→ Data to process:

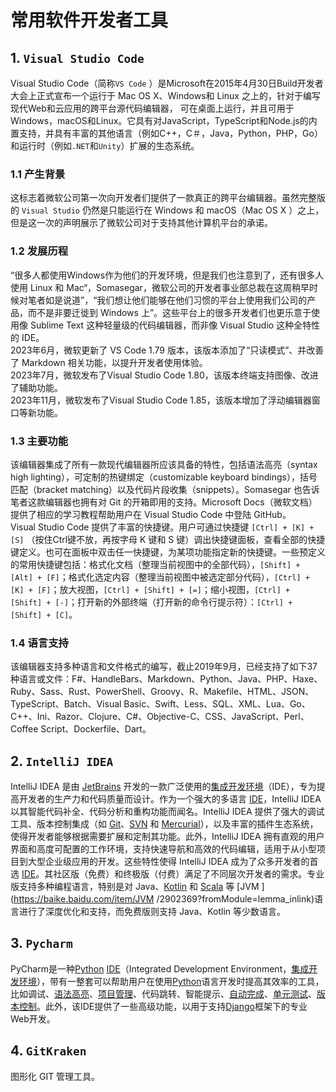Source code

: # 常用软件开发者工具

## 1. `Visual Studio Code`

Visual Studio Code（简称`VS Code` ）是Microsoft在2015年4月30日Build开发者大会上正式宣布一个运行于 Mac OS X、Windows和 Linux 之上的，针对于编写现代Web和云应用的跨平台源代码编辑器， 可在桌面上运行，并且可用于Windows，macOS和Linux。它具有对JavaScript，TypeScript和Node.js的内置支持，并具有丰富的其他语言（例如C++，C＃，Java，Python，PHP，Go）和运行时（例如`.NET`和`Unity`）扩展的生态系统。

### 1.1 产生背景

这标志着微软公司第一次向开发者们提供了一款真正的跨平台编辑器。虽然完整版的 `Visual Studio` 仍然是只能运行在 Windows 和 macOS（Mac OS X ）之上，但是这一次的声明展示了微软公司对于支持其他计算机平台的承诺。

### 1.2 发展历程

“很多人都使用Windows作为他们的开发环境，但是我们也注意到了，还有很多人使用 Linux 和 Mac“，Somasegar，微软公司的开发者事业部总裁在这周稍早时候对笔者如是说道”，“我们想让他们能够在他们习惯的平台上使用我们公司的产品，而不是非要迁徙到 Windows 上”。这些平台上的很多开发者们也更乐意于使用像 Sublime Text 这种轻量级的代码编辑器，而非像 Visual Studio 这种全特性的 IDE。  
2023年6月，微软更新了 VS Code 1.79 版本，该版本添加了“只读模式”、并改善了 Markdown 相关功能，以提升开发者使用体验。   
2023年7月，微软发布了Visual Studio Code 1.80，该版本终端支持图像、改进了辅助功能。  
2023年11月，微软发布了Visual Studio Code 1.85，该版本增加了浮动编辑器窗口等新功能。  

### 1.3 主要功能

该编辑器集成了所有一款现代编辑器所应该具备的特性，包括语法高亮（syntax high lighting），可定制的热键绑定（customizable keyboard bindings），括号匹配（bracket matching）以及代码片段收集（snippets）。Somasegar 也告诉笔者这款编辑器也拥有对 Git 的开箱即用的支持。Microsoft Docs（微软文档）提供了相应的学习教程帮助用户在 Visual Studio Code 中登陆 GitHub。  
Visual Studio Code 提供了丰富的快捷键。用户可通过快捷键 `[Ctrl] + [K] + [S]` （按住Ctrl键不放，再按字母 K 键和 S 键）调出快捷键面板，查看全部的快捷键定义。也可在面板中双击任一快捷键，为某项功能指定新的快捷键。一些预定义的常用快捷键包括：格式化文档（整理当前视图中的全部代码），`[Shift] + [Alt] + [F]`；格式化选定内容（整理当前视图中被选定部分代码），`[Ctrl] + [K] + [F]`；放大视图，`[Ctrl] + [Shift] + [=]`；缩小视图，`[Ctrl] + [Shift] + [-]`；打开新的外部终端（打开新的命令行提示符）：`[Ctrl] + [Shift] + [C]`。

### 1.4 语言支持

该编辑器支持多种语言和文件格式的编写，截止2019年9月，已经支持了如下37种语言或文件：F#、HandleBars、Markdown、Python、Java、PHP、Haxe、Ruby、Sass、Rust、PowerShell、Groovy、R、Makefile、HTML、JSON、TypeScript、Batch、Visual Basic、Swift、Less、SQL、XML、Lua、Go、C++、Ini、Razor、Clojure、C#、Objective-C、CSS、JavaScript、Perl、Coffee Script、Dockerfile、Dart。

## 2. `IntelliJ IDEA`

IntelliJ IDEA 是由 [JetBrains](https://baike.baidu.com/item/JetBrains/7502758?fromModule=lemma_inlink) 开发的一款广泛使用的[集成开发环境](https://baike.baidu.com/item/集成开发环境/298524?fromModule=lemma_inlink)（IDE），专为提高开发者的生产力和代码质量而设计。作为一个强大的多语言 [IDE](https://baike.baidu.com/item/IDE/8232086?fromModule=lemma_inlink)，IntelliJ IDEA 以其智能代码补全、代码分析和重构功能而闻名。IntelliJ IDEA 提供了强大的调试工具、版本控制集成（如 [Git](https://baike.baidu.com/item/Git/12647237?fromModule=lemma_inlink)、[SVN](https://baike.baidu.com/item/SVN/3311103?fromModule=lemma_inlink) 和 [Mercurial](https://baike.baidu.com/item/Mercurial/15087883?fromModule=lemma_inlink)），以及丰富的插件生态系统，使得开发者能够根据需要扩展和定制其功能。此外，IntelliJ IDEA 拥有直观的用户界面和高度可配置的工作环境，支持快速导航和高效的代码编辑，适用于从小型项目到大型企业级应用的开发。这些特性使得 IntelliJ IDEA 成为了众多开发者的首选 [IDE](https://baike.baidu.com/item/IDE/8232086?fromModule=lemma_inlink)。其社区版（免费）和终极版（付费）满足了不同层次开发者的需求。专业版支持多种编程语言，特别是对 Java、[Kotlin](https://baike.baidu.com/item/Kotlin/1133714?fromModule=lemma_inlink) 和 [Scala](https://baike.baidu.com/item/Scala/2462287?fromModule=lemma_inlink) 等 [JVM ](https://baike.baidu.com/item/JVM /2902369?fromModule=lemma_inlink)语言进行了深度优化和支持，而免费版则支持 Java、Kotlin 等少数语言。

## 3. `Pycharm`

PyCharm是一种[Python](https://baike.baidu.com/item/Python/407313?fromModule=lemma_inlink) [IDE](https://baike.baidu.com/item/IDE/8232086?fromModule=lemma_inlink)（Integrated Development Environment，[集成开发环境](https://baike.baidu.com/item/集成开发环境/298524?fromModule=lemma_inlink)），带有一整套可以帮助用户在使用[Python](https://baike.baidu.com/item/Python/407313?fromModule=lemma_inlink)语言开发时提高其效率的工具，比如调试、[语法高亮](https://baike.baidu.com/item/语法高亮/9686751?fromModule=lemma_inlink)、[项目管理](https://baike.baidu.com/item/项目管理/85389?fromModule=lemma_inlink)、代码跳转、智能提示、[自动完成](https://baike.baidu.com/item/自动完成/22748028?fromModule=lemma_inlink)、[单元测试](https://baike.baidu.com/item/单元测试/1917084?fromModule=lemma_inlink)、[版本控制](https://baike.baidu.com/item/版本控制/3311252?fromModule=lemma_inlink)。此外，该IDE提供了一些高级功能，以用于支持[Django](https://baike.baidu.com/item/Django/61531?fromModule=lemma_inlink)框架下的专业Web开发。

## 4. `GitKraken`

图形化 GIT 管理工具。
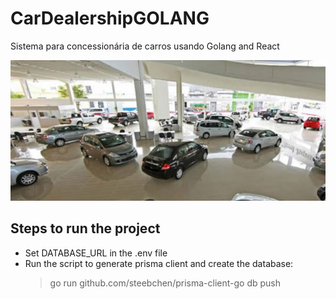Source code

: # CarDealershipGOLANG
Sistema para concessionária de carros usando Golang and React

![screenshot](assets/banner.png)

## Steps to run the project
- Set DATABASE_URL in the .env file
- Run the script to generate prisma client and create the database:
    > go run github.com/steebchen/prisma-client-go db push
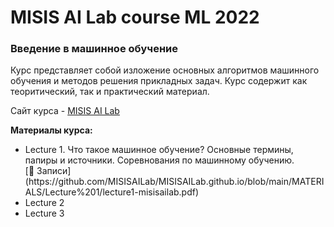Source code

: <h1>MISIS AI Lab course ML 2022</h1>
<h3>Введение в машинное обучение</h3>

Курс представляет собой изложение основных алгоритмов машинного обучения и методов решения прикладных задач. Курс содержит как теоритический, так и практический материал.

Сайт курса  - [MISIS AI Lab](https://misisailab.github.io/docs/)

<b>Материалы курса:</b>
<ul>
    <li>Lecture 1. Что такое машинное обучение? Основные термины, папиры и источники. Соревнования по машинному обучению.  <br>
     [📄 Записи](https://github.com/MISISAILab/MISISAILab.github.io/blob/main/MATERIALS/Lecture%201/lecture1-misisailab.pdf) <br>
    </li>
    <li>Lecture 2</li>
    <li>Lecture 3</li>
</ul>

→ Exercise details:
Scan the material above for the word "обучение", and copy every line in which it is found.

→ Reply:
<h3>Введение в машинное обучение</h3>
    <li>Lecture 1. Что такое машинное обучение? Основные термины, папиры и источники. Соревнования по машинному обучению.  <br>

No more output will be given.